*** Opening of Records for this exercise ***
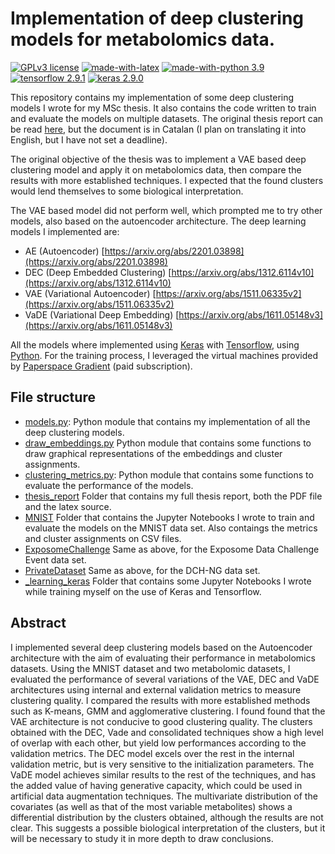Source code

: # Implementation of deep clustering models for metabolomics data.

[![GPLv3 license](https://img.shields.io/badge/License-GPLv3.0-blue.svg?logo=)](https://github.com/carlescn/MSc_bioinformatics_thesis/blob/main/LICENSE)
[![made-with-latex](https://img.shields.io/badge/Made%20with-Latex-1f425f.svg?logo=latex)](https://www.latex-project.org/)
[![made-with-python 3.9](https://img.shields.io/badge/Made%20with-Python%203.9-1f425f.svg?logo=python)](https://www.python.org/)
[![tensorflow 2.9.1](https://img.shields.io/badge/Tensorflow-2.9.1-darkgreen.svg?logo=tensorflow)](https://github.com/tensorflow/tensorflow)
[![keras 2.9.0](https://img.shields.io/badge/Keras-2.9.0-darkgreen.svg?logo=keras)](https://github.com/keras-team/keras)

This repository contains
my implementation of some deep clustering models 
I wrote for my MSc thesis.
It also contains the code written 
to train and evaluate the models on multiple datasets.
The original thesis report can be read 
[here](https://github.com/carlescn/MSc_bioinformatics_thesis/raw/main/thesis_report/CriadoNina_Carles_TFM.pdf),
but the document is in Catalan
(I plan on translating it into English,
but I have not set a deadline).

The original objective of the thesis was
to implement a VAE based deep clustering model
and apply it on metabolomics data,
then compare the results with
more established techniques.
I expected that the found clusters
would lend themselves to some biological interpretation.

The VAE based model did not perform well,
which prompted me to try other models,
also based on the autoencoder architecture.
The deep learning models I implemented are:

- AE (Autoencoder) [https://arxiv.org/abs/2201.03898](https://arxiv.org/abs/2201.03898)
- DEC (Deep Embedded Clustering) [https://arxiv.org/abs/1312.6114v10](https://arxiv.org/abs/1312.6114v10)
- VAE (Variational Autoencoder) [https://arxiv.org/abs/1511.06335v2](https://arxiv.org/abs/1511.06335v2)
- VaDE (Variational Deep Embedding) [https://arxiv.org/abs/1611.05148v3](https://arxiv.org/abs/1611.05148v3)

All the models where implemented
using [Keras](https://github.com/keras-team/keras)
with [Tensorflow](https://github.com/tensorflow/tensorflow),
using [Python](https://www.python.org/).
For the training process,
I leveraged the virtual machines provided by
[Paperspace Gradient](https://www.paperspace.com/gradient) (paid subscription).

## File structure

- [models.py](https://github.com/carlescn/MSc_bioinformatics_thesis/blob/main/models.py):
  Python module that contains 
  my implementation of all the deep clustering models.
- [draw_embeddings.py](https://github.com/carlescn/MSc_bioinformatics_thesis/blob/main/draw_embeddings.py)
  Python module that contains some functions
  to draw graphical representations of the embeddings 
  and cluster assignments.
- [clustering_metrics.py](https://github.com/carlescn/MSc_bioinformatics_thesis/blob/main/clustering_metrics.py):
  Python module that contains some functions
  to evaluate the performance of the models.
- [thesis_report](https://github.com/carlescn/MSc_bioinformatics_thesis/tree/main/thesis_report)
  Folder that contains my full thesis report,
  both the PDF file and the latex source.
- [MNIST](https://github.com/carlescn/MSc_bioinformatics_thesis/tree/main/MNIST)
  Folder that contains the Jupyter Notebooks I wrote 
  to train and evaluate the models on the MNIST data set.
  Also contaings the metrics and cluster assignments
  on CSV files.
- [ExposomeChallenge](https://github.com/carlescn/MSc_bioinformatics_thesis/tree/main/ExposomeChallenge)
  Same as above, for the Exposome Data Challenge Event data set.
- [PrivateDataset](https://github.com/carlescn/MSc_bioinformatics_thesis/tree/main/PrivateDataset)
  Same as above, for the DCH-NG data set.
- [_learning_keras](https://github.com/carlescn/MSc_bioinformatics_thesis/tree/main/_learning_keras)
  Folder that contains some Jupyter Notebooks I wrote 
  while training myself on the use of Keras and Tensorflow.
  
## Abstract

I implemented several deep clustering models 
based on the Autoencoder architecture 
with the aim of evaluating their performance in metabolomics datasets. 
Using the MNIST dataset and two metabolomic datasets, 
I evaluated the performance of several variations of the VAE, DEC and VaDE architectures 
using internal and external validation metrics 
to measure clustering quality. 
I compared the results with more established methods 
such as K-means, GMM and agglomerative clustering.
I found found that the VAE architecture is not conducive to good clustering quality. 
The clusters obtained with the DEC, Vade and consolidated techniques 
show a high level of overlap with each other, 
but yield low performances according to the validation metrics. 
The DEC model excels over the rest in the internal validation metric, 
but is very sensitive to the initialization parameters. 
The VaDE model achieves similar results to the rest of the techniques, 
and has the added value of having generative capacity,
which could be used in artificial data augmentation techniques.
The multivariate distribution of the covariates 
(as well as that of the most variable metabolites) 
shows a differential distribution by the clusters obtained, 
although the results are not clear. 
This suggests a possible biological interpretation of the clusters, 
but it will be necessary to study it in more depth to draw conclusions.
*** Close of Records for this exercise ***
Reproduce the data verbatim. Do not carry any picture into the copy.

# Expected answer:
Source code

: # Implementation of deep clustering models for metabolomics data.

[![GPLv3 license](https://img.shields.io/badge/License-GPLv3.0-blue.svg?logo=)](https://github.com/carlescn/MSc_bioinformatics_thesis/blob/main/LICENSE)
[![made-with-latex](https://img.shields.io/badge/Made%20with-Latex-1f425f.svg?logo=latex)](https://www.latex-project.org/)
[![made-with-python 3.9](https://img.shields.io/badge/Made%20with-Python%203.9-1f425f.svg?logo=python)](https://www.python.org/)
[![tensorflow 2.9.1](https://img.shields.io/badge/Tensorflow-2.9.1-darkgreen.svg?logo=tensorflow)](https://github.com/tensorflow/tensorflow)
[![keras 2.9.0](https://img.shields.io/badge/Keras-2.9.0-darkgreen.svg?logo=keras)](https://github.com/keras-team/keras)

This repository contains
my implementation of some deep clustering models 
I wrote for my MSc thesis.
It also contains the code written 
to train and evaluate the models on multiple datasets.
The original thesis report can be read 
[here](https://github.com/carlescn/MSc_bioinformatics_thesis/raw/main/thesis_report/CriadoNina_Carles_TFM.pdf),
but the document is in Catalan
(I plan on translating it into English,
but I have not set a deadline).

The original objective of the thesis was
to implement a VAE based deep clustering model
and apply it on metabolomics data,
then compare the results with
more established techniques.
I expected that the found clusters
would lend themselves to some biological interpretation.

The VAE based model did not perform well,
which prompted me to try other models,
also based on the autoencoder architecture.
The deep learning models I implemented are:

- AE (Autoencoder) [https://arxiv.org/abs/2201.03898](https://arxiv.org/abs/2201.03898)
- DEC (Deep Embedded Clustering) [https://arxiv.org/abs/1312.6114v10](https://arxiv.org/abs/1312.6114v10)
- VAE (Variational Autoencoder) [https://arxiv.org/abs/1511.06335v2](https://arxiv.org/abs/1511.06335v2)
- VaDE (Variational Deep Embedding) [https://arxiv.org/abs/1611.05148v3](https://arxiv.org/abs/1611.05148v3)

All the models where implemented
using [Keras](https://github.com/keras-team/keras)
with [Tensorflow](https://github.com/tensorflow/tensorflow),
using [Python](https://www.python.org/).
For the training process,
I leveraged the virtual machines provided by
[Paperspace Gradient](https://www.paperspace.com/gradient) (paid subscription).

## File structure

- [models.py](https://github.com/carlescn/MSc_bioinformatics_thesis/blob/main/models.py):
  Python module that contains 
  my implementation of all the deep clustering models.
- [draw_embeddings.py](https://github.com/carlescn/MSc_bioinformatics_thesis/blob/main/draw_embeddings.py)
  Python module that contains some functions
  to draw graphical representations of the embeddings 
  and cluster assignments.
- [clustering_metrics.py](https://github.com/carlescn/MSc_bioinformatics_thesis/blob/main/clustering_metrics.py):
  Python module that contains some functions
  to evaluate the performance of the models.
- [thesis_report](https://github.com/carlescn/MSc_bioinformatics_thesis/tree/main/thesis_report)
  Folder that contains my full thesis report,
  both the PDF file and the latex source.
- [MNIST](https://github.com/carlescn/MSc_bioinformatics_thesis/tree/main/MNIST)
  Folder that contains the Jupyter Notebooks I wrote 
  to train and evaluate the models on the MNIST data set.
  Also contaings the metrics and cluster assignments
  on CSV files.
- [ExposomeChallenge](https://github.com/carlescn/MSc_bioinformatics_thesis/tree/main/ExposomeChallenge)
  Same as above, for the Exposome Data Challenge Event data set.
- [PrivateDataset](https://github.com/carlescn/MSc_bioinformatics_thesis/tree/main/PrivateDataset)
  Same as above, for the DCH-NG data set.
- [_learning_keras](https://github.com/carlescn/MSc_bioinformatics_thesis/tree/main/_learning_keras)
  Folder that contains some Jupyter Notebooks I wrote 
  while training myself on the use of Keras and Tensorflow.
  
## Abstract

I implemented several deep clustering models 
based on the Autoencoder architecture 
with the aim of evaluating their performance in metabolomics datasets. 
Using the MNIST dataset and two metabolomic datasets, 
I evaluated the performance of several variations of the VAE, DEC and VaDE architectures 
using internal and external validation metrics 
to measure clustering quality. 
I compared the results with more established methods 
such as K-means, GMM and agglomerative clustering.
I found found that the VAE architecture is not conducive to good clustering quality. 
The clusters obtained with the DEC, Vade and consolidated techniques 
show a high level of overlap with each other, 
but yield low performances according to the validation metrics. 
The DEC model excels over the rest in the internal validation metric, 
but is very sensitive to the initialization parameters. 
The VaDE model achieves similar results to the rest of the techniques, 
and has the added value of having generative capacity,
which could be used in artificial data augmentation techniques.
The multivariate distribution of the covariates 
(as well as that of the most variable metabolites) 
shows a differential distribution by the clusters obtained, 
although the results are not clear. 
This suggests a possible biological interpretation of the clusters, 
but it will be necessary to study it in more depth to draw conclusions.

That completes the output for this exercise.